The Taser’s edge

October 8, 2007

The safety of Tasers has been a hot topic of discussion as the stun guns have been gradually adopted by various police departments in Indiana. This should add to the debate:

Researchers tracked police Taser use on 962 people in six jurisdictions around the country from July 2005 to June of this year. The study was funded by the U.S. Justice Department.

Three of these people sustained moderate or severe nonfatal injuries requiring hospital admission, the study found.

Two of them had head injuries suffered when they fell to the ground after being stunned. One had a type of muscle breakdown condition also seen in people whose body temperature gets too high, the researchers said.

Of the rest, 216 people sustained mild injuries like abrasions, contusions and minor cuts requiring outpatient medical treatment, and 743 suffered no injury, the study found.

Two who were shocked with the weapon died, but the researchers said investigations and autopsies determined the deaths to have been unrelated to the Taser.

“The data that we’ve got supports the safety of these devices, in that 99.7 percent of the people on the receiving end in the real world had either no injury or mild injury,” Dr. William Bozeman, an emergency medicine specialist at Wake Forest University School of Medicine in North Carolina who led the study, said in a telephone interview.

This isn’t satisfying critics, of course. Amnesty International perfers its own data, which show that 277 people have died in the U.S. since June 2001 after being shocked by a Taser.

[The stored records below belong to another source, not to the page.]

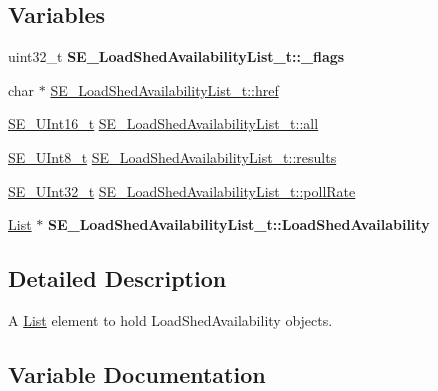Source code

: \subsection*{Variables}
\begin{DoxyCompactItemize}
\item 
\mbox{\label{group__LoadShedAvailabilityList_ga7d816de65ecbeda7beb76a4617be416d}} 
uint32\+\_\+t {\bfseries S\+E\+\_\+\+Load\+Shed\+Availability\+List\+\_\+t\+::\+\_\+flags}
\item 
char $\ast$ \hyperlink{group__LoadShedAvailabilityList_ga759f6f998744203770c7908f3f157784}{S\+E\+\_\+\+Load\+Shed\+Availability\+List\+\_\+t\+::href}
\item 
\hyperlink{group__UInt16_gac68d541f189538bfd30cfaa712d20d29}{S\+E\+\_\+\+U\+Int16\+\_\+t} \hyperlink{group__LoadShedAvailabilityList_gaedd3746993d4fb321cdb00aa48c41e92}{S\+E\+\_\+\+Load\+Shed\+Availability\+List\+\_\+t\+::all}
\item 
\hyperlink{group__UInt8_gaf7c365a1acfe204e3a67c16ed44572f5}{S\+E\+\_\+\+U\+Int8\+\_\+t} \hyperlink{group__LoadShedAvailabilityList_gab30e5d3f4e29c7b26f294be2f5563a4f}{S\+E\+\_\+\+Load\+Shed\+Availability\+List\+\_\+t\+::results}
\item 
\hyperlink{group__UInt32_ga70bd4ecda3c0c85d20779d685a270cdb}{S\+E\+\_\+\+U\+Int32\+\_\+t} \hyperlink{group__LoadShedAvailabilityList_gacd95c2260e71af84870c073faceef2bc}{S\+E\+\_\+\+Load\+Shed\+Availability\+List\+\_\+t\+::poll\+Rate}
\item 
\mbox{\label{group__LoadShedAvailabilityList_gafe4406fc065cce546b5ef78eb7a4422f}} 
\hyperlink{structList}{List} $\ast$ {\bfseries S\+E\+\_\+\+Load\+Shed\+Availability\+List\+\_\+t\+::\+Load\+Shed\+Availability}
\end{DoxyCompactItemize}


\subsection{Detailed Description}
A \hyperlink{structList}{List} element to hold Load\+Shed\+Availability objects. 

\subsection{Variable Documentation}
\mbox{\label{group__LoadShedAvailabilityList_gaedd3746993d4fb321cdb00aa48c41e92}}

That 99.7 percent figure seems impressive to me, and having one more non-lethal option for police seems hard to disagree with. But how “safe” Tasers are depends on numbers it would be hard to come up with. How many times were Tasers used when guns would have been used had the Tasers not been available? We can’t really know. On the other hand, how many times were Tasers used when no force at all would have been used in the absence of Tasers? We can’t know that, either.

2 Responses to “The Taser’s edge”

  1. Doug Says:

    How about if a club or a fist were used?

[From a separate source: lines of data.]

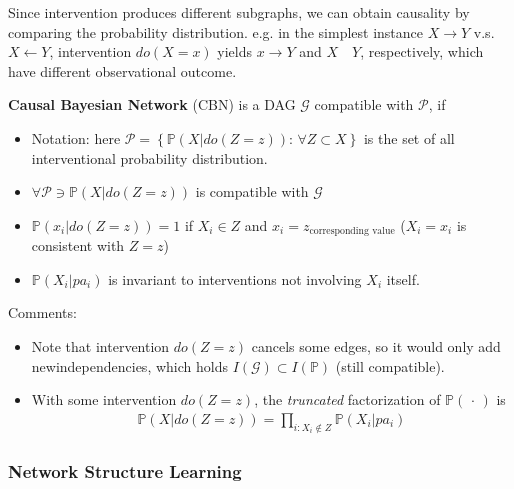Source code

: Since intervention produces different subgraphs, we can obtain causality by comparing the probability distribution. e.g. in the simplest instance $ X\to Y $ v.s. $ X\leftarrow Y $, intervention $ do(X=x) $ yields $ x\to Y $ and $ X\quad Y $, respectively, which have different observational outcome.

\textbf{Causal Bayesian Network} (CBN) is a DAG $ \mathcal{G} $ compatible with $ \mathcal{P} $, if 
\begin{itemize}[topsep=2pt,itemsep=0pt]
    \item Notation: here $ \mathcal{P}=\left\{ \mathbb{P}\left( X|do(Z=z) \right):\,\forall Z\subset X  \right\} $ is the set of all interventional probability distribution.
    \item $ \forall \mathcal{P}\ni \mathbb{P}\left( X|do(Z=z) \right)   $ is compatible with $ \mathcal{G} $
    \item $ \mathbb{P}\left( x_i|do(Z=z) \right)=1   $ if $ X_i\in Z $ and $ x_i=z_{\text{corresponding value}} $ ($ X_i=x_i $ is consistent with $ Z=z $)
    \item $ \mathbb{P}\left( X_i|pa_i \right)  $ is invariant to interventions not involving $ X_i $ itself.
\end{itemize}

Comments:
\begin{itemize}[topsep=2pt,itemsep=0pt]
    \item Note that intervention $ do(Z=z) $ cancels some edges, so it would only add newindependencies, which holds $ I(\mathcal{G})\subset I(\mathbb{P} ) $ (still compatible).
    \item With some intervention $ do(Z=z) $, the \textit{truncated} factorization of $ \mathbb{P}\left( \, \cdot \,  \right)  $ is
    \begin{align}
        \mathbb{P}\left( X | do(Z=z) \right)  =  \prod_{i:X_i\notin Z}\mathbb{P}\left( X_i|pa_i \right) 
    \end{align}
    
    
\end{itemize}

    

    








\subsubsection{Network Structure Learning}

    How many police officers weren’t hurt or were hurt less?

    And, how should the calculus value suspect injuries to police officer injuries? One-to-one? Police officers’ injuries of less importance or of more?

  2. Greg McClain Says:

    The problem with everyone that complains about the use of tasers is they are failing to notice the risk NOT having them would place the police officers in and how much more of a deadly result it would become for either the suspect of the officer.